Du côté des écrans géants, les diodes se sont imposées avec une nouvelle génération dite « SMD » (Single Mounted Device) où les composants sont montés en surface. Trois diodes rouge, vert et bleu forment un pixel. Pour les écrans de dimensions plus restreintes, qui sont encastrés dans des mobiliers urbains de type totems, abribus, ou parcmètres, c’est la technologie à cristaux liquides (LCD) qui s’impose, plus robuste que le plasma. Là aussi le futur se prépare, avec des mobiliers communicants, voire intelligents à l’image des MUI (Mobilier Urbain Intelligent), dont l’appel à projets de la ville de Paris en est l’illustration la plus riche en promesses. Pour des questions de réglementation plus ou moins stricte suivant les communes, les écrans à Led qui peuvent atteindre des dimensions imposantes, pullulent moins dans les rues françaises que dans certaines autres villes du monde.

 

Les écrans à diodes

 

De manière générale, la publicité lumineuse doit satisfaire à des critères d’économies d’énergie et de prévention des nuisances lumineuses.
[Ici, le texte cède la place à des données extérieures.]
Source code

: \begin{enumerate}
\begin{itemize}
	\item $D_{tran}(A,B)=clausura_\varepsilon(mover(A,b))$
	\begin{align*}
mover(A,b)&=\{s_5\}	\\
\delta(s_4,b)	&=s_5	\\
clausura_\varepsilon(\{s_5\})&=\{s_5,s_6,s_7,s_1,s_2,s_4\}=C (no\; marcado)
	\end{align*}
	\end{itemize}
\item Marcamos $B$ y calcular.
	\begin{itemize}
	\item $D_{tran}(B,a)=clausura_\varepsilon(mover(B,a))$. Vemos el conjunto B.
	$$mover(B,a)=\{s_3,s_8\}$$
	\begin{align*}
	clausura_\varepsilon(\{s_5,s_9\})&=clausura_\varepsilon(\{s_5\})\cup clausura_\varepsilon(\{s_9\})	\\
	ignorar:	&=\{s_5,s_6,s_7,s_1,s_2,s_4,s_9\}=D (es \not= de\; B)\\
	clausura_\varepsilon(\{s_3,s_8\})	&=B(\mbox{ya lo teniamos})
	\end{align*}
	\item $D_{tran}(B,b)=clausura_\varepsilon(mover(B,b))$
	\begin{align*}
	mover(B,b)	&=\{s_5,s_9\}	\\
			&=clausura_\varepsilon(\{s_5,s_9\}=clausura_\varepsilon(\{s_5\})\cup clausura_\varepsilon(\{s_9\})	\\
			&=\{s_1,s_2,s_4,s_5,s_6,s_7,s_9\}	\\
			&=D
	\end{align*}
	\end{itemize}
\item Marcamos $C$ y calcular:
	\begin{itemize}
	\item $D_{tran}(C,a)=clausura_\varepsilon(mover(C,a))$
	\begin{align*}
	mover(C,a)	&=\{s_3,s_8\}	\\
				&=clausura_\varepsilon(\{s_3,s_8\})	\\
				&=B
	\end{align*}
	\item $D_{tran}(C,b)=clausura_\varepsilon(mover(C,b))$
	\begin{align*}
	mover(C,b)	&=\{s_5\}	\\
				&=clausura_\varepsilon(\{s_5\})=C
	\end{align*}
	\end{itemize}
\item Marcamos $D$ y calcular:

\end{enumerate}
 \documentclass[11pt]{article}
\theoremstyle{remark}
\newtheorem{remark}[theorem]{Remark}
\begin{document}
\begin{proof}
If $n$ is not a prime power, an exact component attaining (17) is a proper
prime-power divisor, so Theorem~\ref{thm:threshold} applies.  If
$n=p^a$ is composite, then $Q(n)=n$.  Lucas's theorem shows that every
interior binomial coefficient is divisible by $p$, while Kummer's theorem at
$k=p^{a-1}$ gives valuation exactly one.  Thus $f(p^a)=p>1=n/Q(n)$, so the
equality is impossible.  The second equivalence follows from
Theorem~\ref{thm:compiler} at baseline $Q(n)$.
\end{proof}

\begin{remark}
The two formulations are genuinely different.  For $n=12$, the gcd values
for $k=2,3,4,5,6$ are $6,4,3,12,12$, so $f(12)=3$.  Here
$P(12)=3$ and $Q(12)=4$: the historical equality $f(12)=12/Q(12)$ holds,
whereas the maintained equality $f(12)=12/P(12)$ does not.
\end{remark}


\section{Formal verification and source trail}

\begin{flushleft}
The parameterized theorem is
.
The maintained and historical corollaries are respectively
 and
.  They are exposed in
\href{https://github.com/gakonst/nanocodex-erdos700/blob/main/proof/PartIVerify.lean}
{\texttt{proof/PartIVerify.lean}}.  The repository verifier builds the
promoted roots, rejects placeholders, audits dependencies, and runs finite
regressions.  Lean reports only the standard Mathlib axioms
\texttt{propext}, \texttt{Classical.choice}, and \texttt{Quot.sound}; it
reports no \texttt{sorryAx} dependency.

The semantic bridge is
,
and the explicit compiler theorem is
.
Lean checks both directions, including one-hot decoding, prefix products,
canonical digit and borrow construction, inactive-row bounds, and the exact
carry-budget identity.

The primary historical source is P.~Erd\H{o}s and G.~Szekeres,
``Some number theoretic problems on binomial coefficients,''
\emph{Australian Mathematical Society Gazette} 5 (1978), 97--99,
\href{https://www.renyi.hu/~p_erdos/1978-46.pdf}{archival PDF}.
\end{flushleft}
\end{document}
La surface unitaire et la hauteur au-dessus du niveau du sol des publicités extérieures, enseignes et préenseignes sont définies par le Décret n° 2012-118 du 30 janvier 2012. Ces écrans sont appréciés à des fins publicitaires ou pour des retransmissions en direct dans des centres sportifs, ou en dimensions plus modestes, comme panneaux d’informations pour les municipalités. Ils sont conçus avec une grille de Led, résistent aux conditions climatiques extérieures, offrent une luminosité suffisante pour le plein jour et consomment peu. Leur durée de vie atteint souvent 100 000 heures. Une petite dizaine de fabricants ou d’assembliers se disputent le marché, dont des leaders comme le belges Barco, Q-Lite ou l’américain Daktronics partenaire de JCDecaux sur de nombreuses opérations. Quelques français se positionnent, dont des petits nouveaux comme Prismaflex, Tjled ou FMS (France Media System).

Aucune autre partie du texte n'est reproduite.